Porque el fin último de la cuidada elaboración de su relato Jackson había proyectado convertirse en el primer afroamericano en alcanzar la presidencia de Estados Unidos. El primer intento, infructuoso como el segundo, tuvo lugar en 1984, centrando su campaña en un ambicioso programa social para los pobres y discapacitados y en la mejora de los derechos civiles para los negros, los blancos pobres, los inmigrantes, los homosexuales, los nativos americanos y las mujeres.

Este ha sido el núcleo ideológico y sociológico de Jackson, del que se sirvió para levantar a una América en contra de la otra para que la suya le llevase en volandas hacia la Casa Blanca. Mas esta dinámica del resentimiento se estrelló contra la realidad de un país que, pese a las persistentes desigualdades sociales, ya había superado –por lo menos hasta que, décadas después, surgió el 'wokismo'– sus peores demonios.

Jackson se había equivocado de época; valga como botón de muestra que su única unción por parte de los votantes –a diferencia de dos de sus hijos– consistió en ser elegido senador por Washington, Distrito de Columbia, en 1991. El problema es que se trataba de un escaño con voz, pero sin derecho a voto debido a ciertas peculiaridades del sistema estadounidense.

Con todo, esta privación de política efectiva no fue óbice para mantener una cierta influencia. Por ejemplo, su llamamiento fue decisivo para que millones de votantes afroamericanos se decantasen por Bill Clinton en 1992. En política exterior también supo contribuir, siempre a su manera: en enero de 1984, tras pedírselo personalmente al sátrapa sirio Hafez el-Asad, logró la liberación de un piloto de la Armada estadounidense, el teniente Robert Goodman, quien había sido derribado sobre el Líbano el mes anterior. Poco después, logró la liberación de 22 estadounidenses y 26 presos políticos cubanos de las cárceles de Fidel Castro.

Como buen representante de la izquierda radical estadounidense, disfrutaba de la compañía del dictador cubano y de otros enemigos de los intereses de su país como Sadam Hussein –del que obtuvo la liberación de varios rehenes en 1990–. Tampoco se puede pasar por alto su viaje de 1979, por indicación del entonces presidente Jimmy Carter, a la Suráfrica del apartheid.

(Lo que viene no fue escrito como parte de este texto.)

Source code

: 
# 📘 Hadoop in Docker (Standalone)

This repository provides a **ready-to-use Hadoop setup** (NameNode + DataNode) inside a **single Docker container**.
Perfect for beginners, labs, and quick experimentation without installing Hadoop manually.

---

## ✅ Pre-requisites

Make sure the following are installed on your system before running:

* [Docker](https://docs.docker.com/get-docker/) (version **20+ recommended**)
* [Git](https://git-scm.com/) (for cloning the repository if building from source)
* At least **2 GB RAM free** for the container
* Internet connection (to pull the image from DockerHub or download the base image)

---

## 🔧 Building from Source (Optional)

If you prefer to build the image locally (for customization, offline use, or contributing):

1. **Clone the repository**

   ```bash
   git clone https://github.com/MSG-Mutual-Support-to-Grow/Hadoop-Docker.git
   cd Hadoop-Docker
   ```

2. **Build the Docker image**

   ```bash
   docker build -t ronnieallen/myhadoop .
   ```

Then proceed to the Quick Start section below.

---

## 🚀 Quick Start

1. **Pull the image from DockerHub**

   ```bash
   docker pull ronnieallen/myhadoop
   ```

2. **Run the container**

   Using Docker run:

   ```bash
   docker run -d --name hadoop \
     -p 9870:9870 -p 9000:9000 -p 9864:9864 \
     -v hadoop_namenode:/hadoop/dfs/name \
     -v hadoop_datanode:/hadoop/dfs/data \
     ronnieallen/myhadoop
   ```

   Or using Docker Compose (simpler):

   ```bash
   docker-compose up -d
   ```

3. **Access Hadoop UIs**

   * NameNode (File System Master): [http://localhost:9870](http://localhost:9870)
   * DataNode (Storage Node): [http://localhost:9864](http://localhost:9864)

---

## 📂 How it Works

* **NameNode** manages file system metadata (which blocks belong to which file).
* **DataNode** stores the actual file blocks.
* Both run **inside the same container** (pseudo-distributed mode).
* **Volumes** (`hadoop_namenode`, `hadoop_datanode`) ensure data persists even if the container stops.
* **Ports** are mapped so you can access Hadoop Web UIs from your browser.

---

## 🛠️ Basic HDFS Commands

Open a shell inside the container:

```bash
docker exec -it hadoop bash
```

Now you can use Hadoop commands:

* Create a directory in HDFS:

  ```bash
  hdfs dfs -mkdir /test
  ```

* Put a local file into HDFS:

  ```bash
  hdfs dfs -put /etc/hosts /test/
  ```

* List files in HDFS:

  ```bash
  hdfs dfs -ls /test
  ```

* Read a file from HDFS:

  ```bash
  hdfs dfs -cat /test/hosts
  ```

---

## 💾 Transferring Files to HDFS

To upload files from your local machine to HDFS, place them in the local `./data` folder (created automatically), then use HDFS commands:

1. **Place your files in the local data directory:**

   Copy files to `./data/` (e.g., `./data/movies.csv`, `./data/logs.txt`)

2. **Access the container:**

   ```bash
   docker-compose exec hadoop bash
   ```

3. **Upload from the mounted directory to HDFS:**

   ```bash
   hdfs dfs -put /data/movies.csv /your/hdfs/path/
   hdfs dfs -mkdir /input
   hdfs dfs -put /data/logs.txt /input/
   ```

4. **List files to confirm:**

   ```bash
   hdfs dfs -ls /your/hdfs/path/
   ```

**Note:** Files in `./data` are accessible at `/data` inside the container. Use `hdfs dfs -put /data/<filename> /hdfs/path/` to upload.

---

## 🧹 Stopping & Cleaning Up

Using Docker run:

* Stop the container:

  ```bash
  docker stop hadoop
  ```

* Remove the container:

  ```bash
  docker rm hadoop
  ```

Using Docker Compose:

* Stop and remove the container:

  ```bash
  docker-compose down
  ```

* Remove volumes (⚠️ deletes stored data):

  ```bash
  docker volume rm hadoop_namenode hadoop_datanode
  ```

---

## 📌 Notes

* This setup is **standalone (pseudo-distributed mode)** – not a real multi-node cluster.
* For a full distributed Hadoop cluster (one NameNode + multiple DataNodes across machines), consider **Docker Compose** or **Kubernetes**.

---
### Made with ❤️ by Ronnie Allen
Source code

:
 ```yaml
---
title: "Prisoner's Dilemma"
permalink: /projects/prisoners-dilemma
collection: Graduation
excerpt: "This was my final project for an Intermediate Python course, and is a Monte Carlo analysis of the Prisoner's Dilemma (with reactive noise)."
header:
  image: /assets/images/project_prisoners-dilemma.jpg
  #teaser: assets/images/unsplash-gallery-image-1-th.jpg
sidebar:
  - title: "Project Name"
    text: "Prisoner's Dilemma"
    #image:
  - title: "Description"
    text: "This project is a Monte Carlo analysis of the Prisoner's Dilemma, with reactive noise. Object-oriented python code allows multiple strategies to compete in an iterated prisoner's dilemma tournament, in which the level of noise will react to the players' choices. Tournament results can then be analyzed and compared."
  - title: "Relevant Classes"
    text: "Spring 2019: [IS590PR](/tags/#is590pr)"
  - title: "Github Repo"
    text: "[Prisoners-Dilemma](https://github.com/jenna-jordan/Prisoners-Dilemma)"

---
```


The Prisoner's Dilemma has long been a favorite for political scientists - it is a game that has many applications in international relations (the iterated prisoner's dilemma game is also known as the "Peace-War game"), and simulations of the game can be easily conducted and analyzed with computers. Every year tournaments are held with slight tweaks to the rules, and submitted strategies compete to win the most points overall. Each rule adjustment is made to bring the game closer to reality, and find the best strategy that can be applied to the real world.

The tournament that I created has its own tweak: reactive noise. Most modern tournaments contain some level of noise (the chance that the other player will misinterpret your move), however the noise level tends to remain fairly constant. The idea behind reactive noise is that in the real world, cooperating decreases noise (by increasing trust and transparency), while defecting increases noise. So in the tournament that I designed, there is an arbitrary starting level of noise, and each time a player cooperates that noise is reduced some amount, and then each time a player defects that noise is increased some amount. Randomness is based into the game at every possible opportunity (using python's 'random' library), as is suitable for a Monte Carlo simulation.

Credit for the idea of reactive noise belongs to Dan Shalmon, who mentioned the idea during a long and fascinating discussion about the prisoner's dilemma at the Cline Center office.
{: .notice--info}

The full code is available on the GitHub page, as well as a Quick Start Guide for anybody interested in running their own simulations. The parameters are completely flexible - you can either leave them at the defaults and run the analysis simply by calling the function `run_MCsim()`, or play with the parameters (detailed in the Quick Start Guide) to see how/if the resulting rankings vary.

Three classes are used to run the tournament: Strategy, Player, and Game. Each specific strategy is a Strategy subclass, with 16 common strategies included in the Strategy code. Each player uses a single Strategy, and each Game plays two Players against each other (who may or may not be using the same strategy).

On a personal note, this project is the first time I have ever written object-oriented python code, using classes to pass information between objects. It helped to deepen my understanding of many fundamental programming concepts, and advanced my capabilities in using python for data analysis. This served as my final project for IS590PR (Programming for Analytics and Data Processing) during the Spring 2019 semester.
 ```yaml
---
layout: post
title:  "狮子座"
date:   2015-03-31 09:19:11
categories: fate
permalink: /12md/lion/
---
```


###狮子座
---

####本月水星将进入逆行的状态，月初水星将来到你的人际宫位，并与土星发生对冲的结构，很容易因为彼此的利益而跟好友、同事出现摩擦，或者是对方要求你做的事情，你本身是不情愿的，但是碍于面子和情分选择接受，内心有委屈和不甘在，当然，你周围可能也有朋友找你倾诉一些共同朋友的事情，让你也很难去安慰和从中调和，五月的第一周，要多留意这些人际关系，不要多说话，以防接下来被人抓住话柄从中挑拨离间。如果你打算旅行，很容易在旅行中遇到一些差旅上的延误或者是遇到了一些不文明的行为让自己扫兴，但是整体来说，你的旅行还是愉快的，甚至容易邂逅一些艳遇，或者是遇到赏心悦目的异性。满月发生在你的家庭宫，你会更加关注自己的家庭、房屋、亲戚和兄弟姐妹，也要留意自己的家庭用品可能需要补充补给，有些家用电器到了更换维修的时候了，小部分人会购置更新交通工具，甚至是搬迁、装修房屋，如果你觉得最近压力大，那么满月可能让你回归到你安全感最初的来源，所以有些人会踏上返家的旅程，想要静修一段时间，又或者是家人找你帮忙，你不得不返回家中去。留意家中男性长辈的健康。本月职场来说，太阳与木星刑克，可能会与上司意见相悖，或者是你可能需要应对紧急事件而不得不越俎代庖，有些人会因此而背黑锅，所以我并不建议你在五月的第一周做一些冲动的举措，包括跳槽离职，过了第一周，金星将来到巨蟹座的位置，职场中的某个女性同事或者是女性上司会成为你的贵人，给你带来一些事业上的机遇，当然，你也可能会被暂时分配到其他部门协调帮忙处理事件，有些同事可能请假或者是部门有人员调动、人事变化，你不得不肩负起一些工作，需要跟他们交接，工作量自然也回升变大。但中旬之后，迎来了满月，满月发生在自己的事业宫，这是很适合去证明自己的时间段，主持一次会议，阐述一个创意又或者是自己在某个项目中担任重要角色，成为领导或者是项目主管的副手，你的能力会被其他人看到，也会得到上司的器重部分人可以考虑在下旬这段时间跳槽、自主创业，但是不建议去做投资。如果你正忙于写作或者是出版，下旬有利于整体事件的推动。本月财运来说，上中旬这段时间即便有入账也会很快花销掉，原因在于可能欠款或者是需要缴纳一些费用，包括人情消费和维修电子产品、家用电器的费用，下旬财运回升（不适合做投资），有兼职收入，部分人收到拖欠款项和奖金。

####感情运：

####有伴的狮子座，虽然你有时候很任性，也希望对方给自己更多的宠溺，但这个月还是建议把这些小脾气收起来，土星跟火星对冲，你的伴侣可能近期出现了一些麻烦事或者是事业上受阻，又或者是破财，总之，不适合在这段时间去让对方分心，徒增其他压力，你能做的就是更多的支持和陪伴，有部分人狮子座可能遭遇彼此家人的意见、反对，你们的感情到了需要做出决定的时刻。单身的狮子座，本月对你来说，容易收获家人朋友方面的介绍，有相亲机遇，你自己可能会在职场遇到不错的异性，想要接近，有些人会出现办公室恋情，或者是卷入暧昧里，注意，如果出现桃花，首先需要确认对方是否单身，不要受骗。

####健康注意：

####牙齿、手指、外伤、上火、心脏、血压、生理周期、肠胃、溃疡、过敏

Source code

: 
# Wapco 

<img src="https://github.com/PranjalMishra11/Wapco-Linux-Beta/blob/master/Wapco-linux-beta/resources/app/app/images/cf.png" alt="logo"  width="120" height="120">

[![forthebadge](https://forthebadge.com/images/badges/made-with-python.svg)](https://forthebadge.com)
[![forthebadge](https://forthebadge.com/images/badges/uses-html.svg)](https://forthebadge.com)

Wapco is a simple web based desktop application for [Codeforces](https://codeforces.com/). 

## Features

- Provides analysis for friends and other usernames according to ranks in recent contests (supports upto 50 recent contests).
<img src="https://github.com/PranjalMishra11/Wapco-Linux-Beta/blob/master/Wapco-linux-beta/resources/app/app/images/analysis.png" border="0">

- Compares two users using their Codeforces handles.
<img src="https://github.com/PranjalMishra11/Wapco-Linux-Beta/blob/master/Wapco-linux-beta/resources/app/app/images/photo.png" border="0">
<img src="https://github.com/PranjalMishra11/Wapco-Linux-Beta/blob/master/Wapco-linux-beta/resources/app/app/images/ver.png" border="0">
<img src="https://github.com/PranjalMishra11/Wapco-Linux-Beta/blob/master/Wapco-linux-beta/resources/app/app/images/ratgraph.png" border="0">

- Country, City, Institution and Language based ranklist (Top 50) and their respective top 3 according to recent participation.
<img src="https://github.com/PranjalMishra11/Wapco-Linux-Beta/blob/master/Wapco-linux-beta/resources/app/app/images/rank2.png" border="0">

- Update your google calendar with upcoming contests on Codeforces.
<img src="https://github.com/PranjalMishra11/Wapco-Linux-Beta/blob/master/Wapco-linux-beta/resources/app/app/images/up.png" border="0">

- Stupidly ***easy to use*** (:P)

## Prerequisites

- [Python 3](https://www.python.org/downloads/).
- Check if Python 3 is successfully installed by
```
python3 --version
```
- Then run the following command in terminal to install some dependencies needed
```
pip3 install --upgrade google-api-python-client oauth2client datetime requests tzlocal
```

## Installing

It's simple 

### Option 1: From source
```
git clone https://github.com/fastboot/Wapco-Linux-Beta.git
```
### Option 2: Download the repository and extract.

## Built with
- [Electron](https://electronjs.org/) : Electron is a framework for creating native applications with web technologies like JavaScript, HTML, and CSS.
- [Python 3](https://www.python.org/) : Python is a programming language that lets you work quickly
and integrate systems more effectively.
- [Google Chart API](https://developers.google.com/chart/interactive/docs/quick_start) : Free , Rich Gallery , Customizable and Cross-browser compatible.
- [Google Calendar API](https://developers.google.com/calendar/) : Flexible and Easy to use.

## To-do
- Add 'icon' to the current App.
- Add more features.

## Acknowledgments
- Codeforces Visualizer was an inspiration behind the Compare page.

Este y otros destellos se sostenían en una poderosa organización, completamente a su servicio llamada Push y en un innegable talento personal que empezó a desplegar en su juventud. Hijo de un padre trabajador del algodón y de una madre majorette que le tuvo siendo adolescente, adoptó el apellido de su padrastro.

La vida era dura: la familia vivía en una choza de tres habitaciones con techo de hojalata y sin agua corriente. «La gente pregunta: '¿Por qué se postula Jesse Jackson para la Casa Blanca?'», comentó Jackson en 1984. «Nunca habían visto la casa de la que huyo».

En su adolescencia, se había convertido en un atleta alto y prometedor. De la escuela secundaria Sterling en Greenville, ganó una beca de fútbol americano para la Universidad de Illinois. Como mariscal de campo de los Lightning, asumió que no tendría problemas para entrar en el equipo universitario. Sin embargo, pronto descubrió que a los negros solo se les permitía jugar como linieros. Allí empezó su compromiso con los derechos civiles.